Friday, December 25, 2015

Cinematic Photography (night)

Cinematic Photography is an expression that I came across lately. Another name for the same genre seems to be "Hollywood Look".

There is a difference in tone rendering between photography and cinematography, no doubt. However, a certain flavour of street photography, in particular during night time, adopted the Hollywood cinematography look.
To my surprise, it is very effective, and very simple to do.

Before learning about the "Hollywood Look", I just enjoyed watching Hollywood movies once in a a while. Now that I am aware what the effective colour composition used for the Hollywood look is, I am surprised to find it all over the place, e.g. in commercials.

Now, what is so particular about that "look"?

The basic concept seems to be to create a background in complementary colours of the foreground. The foreground will therefore be dominant over the background.

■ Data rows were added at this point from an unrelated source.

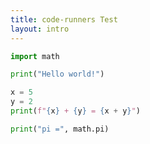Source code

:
 ```yaml
---
title: code-runners Test
layout: intro
---
```


```python {monaco-run} {autorun:true, editorOptions: { lineNumbers:'on'} }
import math

print("Hello world!")

x = 5
y = 2
print(f"{x} + {y} = {x + y}")

print("pi =", math.pi)
```
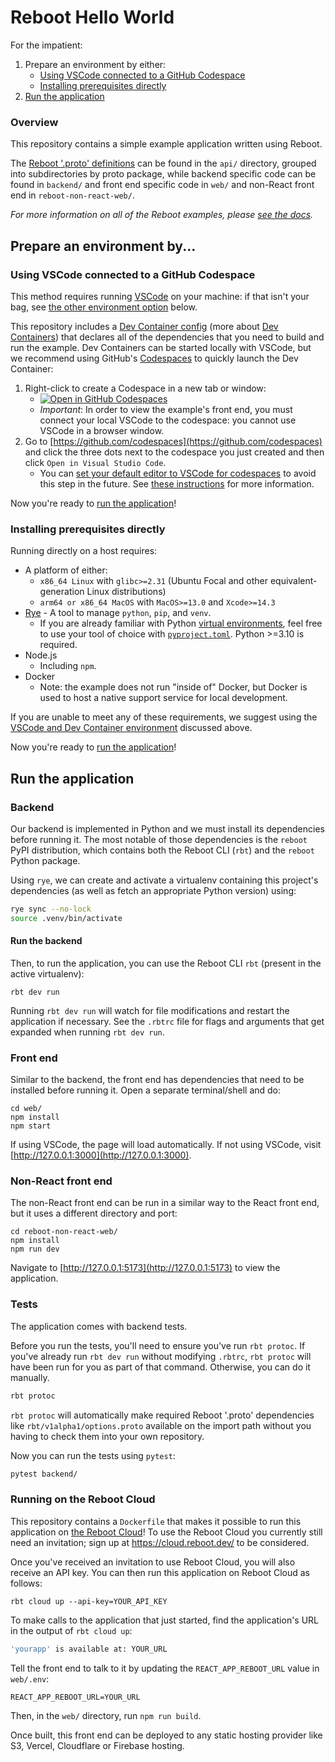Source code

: # Reboot Hello World

For the impatient:
1. Prepare an environment by either:
    * [Using VSCode connected to a GitHub Codespace](#using-vscode-connected-to-a-github-codespace)
    * [Installing prerequisites directly](#installing-prerequisites-directly)
2. [Run the application](#run-the-application)

### Overview

This repository contains a simple example application written using Reboot.

The [Reboot '.proto' definitions](https://docs.reboot.dev/develop/schema#code-generation)
can be found in the `api/` directory, grouped into
subdirectories by proto package, while backend specific code can be
found in `backend/` and front end specific code in `web/` and non-React front end in `reboot-non-react-web/`.

_For more information on all of the Reboot examples, please [see the docs](https://docs.reboot.dev/get_started/examples)._

## Prepare an environment by...

<a id="using-vscode-connected-to-a-github-codespace"></a>
### Using VSCode connected to a GitHub Codespace

This method requires running [VSCode](https://code.visualstudio.com/) on your machine: if that isn't your bag, see [the other environment option](#install-prerequisites-directly) below.

This repository includes a [Dev Container config](./.devcontainer/devcontainer.json) (more about [Dev Containers](https://containers.dev/)) that declares all of the dependencies that you need to build and run the example. Dev Containers can be started locally with VSCode, but we recommend using GitHub's [Codespaces](https://github.com/features/codespaces) to quickly launch the Dev Container:

1. Right-click to create a Codespace in a new tab or window:
    * [![Open in GitHub Codespaces](https://github.com/codespaces/badge.svg)](https://codespaces.new/reboot-dev/reboot-hello)
    * *Important*: In order to view the example's front end, you must connect your local VSCode to the codespace: you cannot use VSCode in a browser window.
2. Go to [https://github.com/codespaces](https://github.com/codespaces) and click the three dots next to the codespace you just created and then click `Open in Visual Studio Code`.
    * You can [set your default editor to VSCode for codespaces](https://docs.github.com/en/codespaces/customizing-your-codespace/setting-your-default-editor-for-github-codespaces) to avoid this step in the future. See [these instructions](https://docs.github.com/en/codespaces/developing-in-codespaces/opening-an-existing-codespace?tool=vscode) for more information.

Now you're ready to [run the application](#run-the-application)!

<a id="installing-prerequisites-directly"></a>
### Installing prerequisites directly

Running directly on a host requires:

- A platform of either:
   - `x86_64 Linux` with `glibc>=2.31` (Ubuntu Focal and other equivalent-generation Linux distributions)
   - `arm64 or x86_64 MacOS` with `MacOS>=13.0` and `Xcode>=14.3`
- [Rye](https://rye-up.com/) - A tool to manage `python`, `pip`, and `venv`.
   - If you are already familiar with Python [virtual environments](https://docs.python.org/3/library/venv.html), feel free to use your tool of choice with [`pyproject.toml`](./pyproject.toml). Python >=3.10 is required.
- Node.js
    - Including `npm`.
- Docker
    - Note: the example does not run "inside of" Docker, but Docker is used to host a native support service for local development.

If you are unable to meet any of these requirements, we suggest using the [VSCode and Dev Container environment](#using-vscode-connected-to-a-github-codespace) discussed above.

Now you're ready to [run the application](#run-the-application)!

<a id="run-the-application"></a>
## Run the application

### Backend

Our backend is implemented in Python and we must install its dependencies before
running it. The most notable of those dependencies is the `reboot` PyPI
distribution, which contains both the Reboot CLI (`rbt`) and the `reboot`
Python package.

Using `rye`, we can create and activate a virtualenv containing this project's dependencies (as well as fetch an appropriate Python version) using:
```sh
rye sync --no-lock
source .venv/bin/activate
```

#### Run the backend

Then, to run the application, you can use the Reboot CLI `rbt` (present in the active virtualenv):
```shell
rbt dev run
```

Running `rbt dev run` will watch for file modifications and restart the
application if necessary. See the `.rbtrc` file for flags and
arguments that get expanded when running `rbt dev run`.

### Front end

Similar to the backend, the front end has dependencies that need to be installed before running it. Open a separate terminal/shell and do:
```shell
cd web/
npm install
npm start
```

If using VSCode, the page will load automatically.
If not using VSCode, visit [http://127.0.0.1:3000](http://127.0.0.1:3000).

### Non-React front end

The non-React front end can be run in a similar way to the React front end,
but it uses a different directory and port:

```shell
cd reboot-non-react-web/
npm install
npm run dev
```

Navigate to [http://127.0.0.1:5173](http://127.0.0.1:5173) to view the application.

### Tests

The application comes with backend tests.

Before you run the tests, you'll
need to ensure you've run `rbt protoc`.  If you've already run `rbt dev run`
without modifying `.rbtrc`, `rbt protoc` will have been run for you as
part of that command.
Otherwise, you can do it manually.

```sh
rbt protoc
```

`rbt protoc` will automatically make required Reboot '.proto'
dependencies like `rbt/v1alpha1/options.proto` available on the
import path without you having to check them into your own repository.

Now you can run the tests using `pytest`:

```sh
pytest backend/
```
### Running on the Reboot Cloud

This repository contains a `Dockerfile` that makes it possible to run this application on
[the Reboot Cloud](https://cloud.reboot.dev/)! To use the Reboot Cloud you
currently still need an invitation; sign up at https://cloud.reboot.dev/ to be considered.

Once you've received an invitation to use Reboot Cloud, you will also receive an
API key. You can then run this application on Reboot Cloud as follows:

```console
rbt cloud up --api-key=YOUR_API_KEY
```

To make calls to the application that just started, find the application's URL
in the output of `rbt cloud up`:

```sh
'yourapp' is available at: YOUR_URL
```

Tell the front end to talk to it by updating the `REACT_APP_REBOOT_URL` value in
`web/.env`:

```tsx
REACT_APP_REBOOT_URL=YOUR_URL
```

Then, in the `web/` directory, run `npm run build`.

Once built, this front end can be deployed to any static hosting provider like
S3, Vercel, Cloudflare or Firebase hosting.

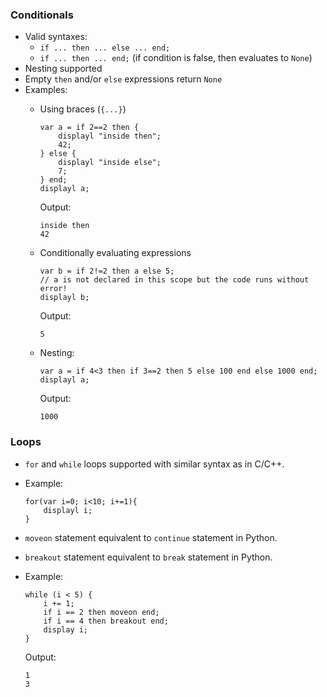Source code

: ### Conditionals
- Valid syntaxes:
    - `if ... then ... else ... end;`
    - `if ... then ... end;` (if condition is false, then evaluates to `None`)
- Nesting supported
- Empty `then` and/or `else` expressions return `None`
- Examples:
    - Using braces (`{...}`)
        ```prog
        var a = if 2==2 then {
            displayl "inside then";
            42;
        } else {
            displayl "inside else";
            7;
        } end;
        displayl a;
        ```
        Output:
        ```prog
        inside then
        42
        ```

    - Conditionally evaluating expressions
        ```prog
        var b = if 2!=2 then a else 5; 
        // a is not declared in this scope but the code runs without error!
        displayl b;
        ```
        Output:
        ```prog
        5
        ```

    - Nesting:
        ```prog
        var a = if 4<3 then if 3==2 then 5 else 100 end else 1000 end;
        displayl a;
        ```
        Output:
        ```prog
        1000
        ```

### Loops
- `for` and `while` loops supported with similar syntax as in C/C++.
- Example:

    ```prog
    for(var i=0; i<10; i+=1){
        displayl i;
    }
    ```

- `moveon` statement equivalent to `continue` statement in Python.
- `breakout` statement equivalent to `break` statement in Python.
- Example:

    ```prog
    while (i < 5) {
        i += 1;
        if i == 2 then moveon end;
        if i == 4 then breakout end;
        display i;
    }
    ```
    Output:
    ```prog
    1
    3
    ```

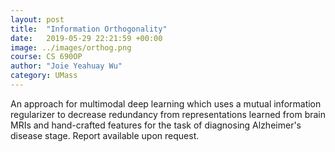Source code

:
 ```yaml
---
layout: post
title:  "Information Orthogonality"
date:   2019-05-29 22:21:59 +00:00
image: ../images/orthog.png
course: CS 690OP
author: "Joie Yeahuay Wu"
category: UMass
---
```

An approach for multimodal deep learning which uses a mutual information regularizer to decrease redundancy from representations learned from brain MRIs and hand-crafted features for the task of diagnosing Alzheimer's disease stage. Report available upon request.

Movies usually tell stories about humans. Those typically have an orange skin tone. So, in order to put an emphasis on the "subject", i.e. the actor, one would tone the actor in the scene in an orange like hue. To make the actor pop, the background would now be toned in the complementary colour, i.e. turquoise.

With that knowledge, watch a Hollywood movie! You will notice, there is a strong preference to orange tones, accompanied by blueish and/or greenish backgrounds.

The Hollywood Look follows a really basic compositional principle that warm colours attract, while cold colours repel (fore- and background).

Let's have a look on a simple photography

Nathan Phillips Square, Toronto

The very same photography, with a Hollywood look applied

Cinematic look

So, what did I do to achieve this look?
First of all, this applies to nighttime images. Nothing I will tell you here will look good in daytime pics!

To achieve the look, I used 3 steps, which only concerned colour temperature.
  1. Graduated filter from the top, decreased colour temperature (getting some blue)
  2. Graduated filter from the bottom, adjusted tint to green
  3. Broad radial filter, warm up colour temperature
The above filters can be stored as presets.
I advice to store the radial filter within the above mentioned presets. 
Now, having applied a preset, the radial (orange) filter can be used as a spotlight, to determine the area to be highlighted.

Concluding, it seems that a rather blue upper portion, a greenish lower portion and a foreground mid-portion having orange tint, define the look of movies.
Very often, the blue is ignored and replaced by turquoise produced by the original process.

Tuesday, December 22, 2015

Charging by USB

This might be a bit of a controversy, shall or shall not digital camera manufacturers add an external charger or not. To make a long discussion short, of course they should!

Similarly controversially discussed, shall camera manufacturers add internal USB chargers in their camera. At least for me, that is a very clear yes again.

While staying in one part of the world, having dedicated chargers might be a good idea, such that while using one, a second battery can be charged. Of course, I do that!

However, the story changes when we think of travelling, in particular when travelling light.
For many years, I travel with cabin luggage only. That means restrictions concerning the equipment that travels with me.
When it comes down to travelling to a country with different wall sockets, adapters for mains supplies are slowly coming into the picture. While those things are not heavy, they add some volume to the baggage and so do chargers and power cords.
So, imagine that, you travel, with a notebook computer and a camera, a light as possible. Clearly, the computer requires a power supply, no doubt about that.

Presently, there is only one mirrorless system and one compact camera in my possession allowing for internal charging of the batteries by USB connection.

  1. Samsung's NX system (NXmini, NX300, NX1)
  2. Ricoh GR
From earlier posts, you might know that the Samsung NXmini and the Ricoh GR are my main cameras for street-photography. Good news that both can charge their batteries from USB power.

During my last 2 stays in North America, I used the NXmini (with 3 lenses) exclusively. It was always charge by the USB port os an ASUS netbook. Eventually, I just connected the camera to transfer the images, when that was done, I just switched the camera off, but left it connected, so it would charge the battery.
This method worked for me 100%.

For my next stay in Canada, I will further reduce volume by using the Ricoh GR.

With the Samsung NX system, I got a mini camera, a carry about camera and a prosumer camera, which all can be charged by USB connection.
The Ricoh GR, my favourite street-shooter got it too.
=> Lucky me!
However, I wished that more manufacturers would follow the example and add internal charging of the batteries.